A 2 phase commit weirdness
Hackers,
I'm seeing the following weirdness with the 2PC patch:
alvherre=# begin;
BEGIN
alvherre=# create table a (a int);
CREATE TABLE
alvherre=# insert into a values (1);
INSERT 0 1
alvherre=# prepare transaction 'foo';
PREPARE TRANSACTION
alvherre=# select * from a;
At this point, the backend freezes. However, if I connect in another
session and issue the same "select * from a" query, it correctly returns
"no such relation". Now, because the backend cannot see the table
(because it was created by a transaction that is not yet committed), the
first backend shouldn't freeze but return the same "no such relation".
My guess is that the backend that created the prepared transaction has
its relcache populated with the new table's entry. But given that we
prepared the transaction, we should forget about the table, and only
remember it when we receive the shared inval message that will get sent
when the prepared transaction is committed.
I'm wondering what should happen at prepare time so that "my own cache"
is correct. Do I need to send the inval messages to me? Is this even
possible? Maybe I need to read the messages from the prepare file and
send it to me. Any ideas?
--
Alvaro Herrera (<alvherre[a]surnet.cl>)
Licensee shall have no right to use the Licensed Software
for productive or commercial use. (Licencia de StarOffice 6.0 beta)
Alvaro Herrera <alvherre@surnet.cl> writes:
I'm wondering what should happen at prepare time so that "my own cache"
is correct.
Good point. As far as the local caches are concerned, we probably have
to make it look like the transaction rolled back. I think Heikki
already had code in there to send the right inval messages when the
prepared transaction ultimately commits ... but we'll have to check that
that sequence does the right things ...
Do I need to send the inval messages to me? Is this even
possible?
inval.c is less than readable, isn't it :-( But yes, and yes.
regards, tom lane
On Thu, 26 May 2005, Tom Lane wrote:
Alvaro Herrera <alvherre@surnet.cl> writes:
I'm wondering what should happen at prepare time so that "my own cache"
is correct.Good point. As far as the local caches are concerned, we probably have
to make it look like the transaction rolled back. I think Heikki
already had code in there to send the right inval messages when the
prepared transaction ultimately commits ... but we'll have to check that
that sequence does the right things ...
Looking at the sequence, at least the relcache init file stuff looks if
not broken at least a bit heavy-handed...
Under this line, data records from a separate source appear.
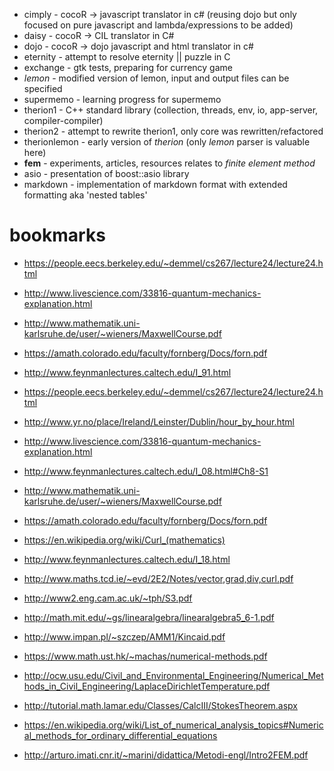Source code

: - cimply - cocoR -> javascript translator in c# (reusing dojo but only focused on pure javascript and lambda/expressions to be added)
- daisy - cocoR -> CIL translator in C#
- dojo - cocoR -> dojo javascript and html translator in c#
- eternity - attempt to resolve eternity || puzzle in C
- exchange - gtk tests, preparing for currency game
- *lemon* - modified version of lemon, input and output files can be specified
- supermemo - learning progress for supermemo
- therion1 - C++ standard library (collection, threads, env, io, app-server, compiler-compiler)
- therion2 - attempt to rewrite therion1, only core was rewritten/refactored
- therionlemon - early version of *therion* (only *lemon* parser is valuable here)
- **fem** - experiments, articles, resources relates to *finite element method*
- asio - presentation of boost::asio library
- markdown - implementation of markdown format with extended formatting aka 'nested tables'

# bookmarks
- https://people.eecs.berkeley.edu/~demmel/cs267/lecture24/lecture24.html
- http://www.livescience.com/33816-quantum-mechanics-explanation.html
- http://www.mathematik.uni-karlsruhe.de/user/~wieners/MaxwellCourse.pdf
- https://amath.colorado.edu/faculty/fornberg/Docs/forn.pdf

- http://www.feynmanlectures.caltech.edu/I_91.html
- https://people.eecs.berkeley.edu/~demmel/cs267/lecture24/lecture24.html
- http://www.yr.no/place/Ireland/Leinster/Dublin/hour_by_hour.html
- http://www.livescience.com/33816-quantum-mechanics-explanation.html
- http://www.feynmanlectures.caltech.edu/I_08.html#Ch8-S1
- http://www.mathematik.uni-karlsruhe.de/user/~wieners/MaxwellCourse.pdf
- https://amath.colorado.edu/faculty/fornberg/Docs/forn.pdf
- https://en.wikipedia.org/wiki/Curl_(mathematics)
- http://www.feynmanlectures.caltech.edu/I_18.html
- http://www.maths.tcd.ie/~evd/2E2/Notes/vector,grad,div,curl.pdf
- http://www2.eng.cam.ac.uk/~tph/S3.pdf
- http://math.mit.edu/~gs/linearalgebra/linearalgebra5_6-1.pdf
- http://www.impan.pl/~szczep/AMM1/Kincaid.pdf
- https://www.math.ust.hk/~machas/numerical-methods.pdf
- http://ocw.usu.edu/Civil_and_Environmental_Engineering/Numerical_Methods_in_Civil_Engineering/LaplaceDirichletTemperature.pdf
- http://tutorial.math.lamar.edu/Classes/CalcIII/StokesTheorem.aspx
- https://en.wikipedia.org/wiki/List_of_numerical_analysis_topics#Numerical_methods_for_ordinary_differential_equations
- http://arturo.imati.cnr.it/~marini/didattica/Metodi-engl/Intro2FEM.pdf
BTW: Is there a race condition in the relcache init file invalidation,
even without 2PC?
AtEOXact_Inval does basically this:
1. Unlink init file
2. Send inval messages
3. Unlink the init file again
Now consider this scenario:
backend A: Do updates that cause an init file invalidation
backend A: Commit begins
backend A: unlink init file
backend B starts and recreates init file
backend A: send inval message
backend C starts and reads the now stale init file
The window is admittedly very small, but it just caught my eye. Or am I
missing some lock etc?
- Heikki
Heikki Linnakangas <hlinnaka@iki.fi> writes:
Looking at the sequence, at least the relcache init file stuff looks if
not broken at least a bit heavy-handed...
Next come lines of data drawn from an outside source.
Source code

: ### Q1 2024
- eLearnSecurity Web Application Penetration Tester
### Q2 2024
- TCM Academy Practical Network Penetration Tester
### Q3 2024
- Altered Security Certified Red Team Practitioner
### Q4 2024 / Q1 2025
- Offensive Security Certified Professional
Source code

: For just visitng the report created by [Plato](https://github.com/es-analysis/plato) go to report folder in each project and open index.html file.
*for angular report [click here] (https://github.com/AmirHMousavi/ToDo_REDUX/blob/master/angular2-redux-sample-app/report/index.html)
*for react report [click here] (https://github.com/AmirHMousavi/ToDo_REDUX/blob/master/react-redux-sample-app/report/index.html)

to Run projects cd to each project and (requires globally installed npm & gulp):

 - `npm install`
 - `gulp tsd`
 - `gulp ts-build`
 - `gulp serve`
I was planning to change that ;-) ... using separate 2PC action records
for the relcache init file actions would make it much better.
Now consider this scenario:
backend A: Do updates that cause an init file invalidation
backend A: Commit begins
backend A: unlink init file
backend B starts and recreates init file
backend A: send inval message
backend C starts and reads the now stale init file
No problem, because C will receive A's inval messages after that.
regards, tom lane
On Fri, May 27, 2005 at 11:12:06AM -0400, Tom Lane wrote:
Heikki Linnakangas <hlinnaka@iki.fi> writes:
Looking at the sequence, at least the relcache init file stuff looks if
not broken at least a bit heavy-handed...I was planning to change that ;-) ... using separate 2PC action records
for the relcache init file actions would make it much better.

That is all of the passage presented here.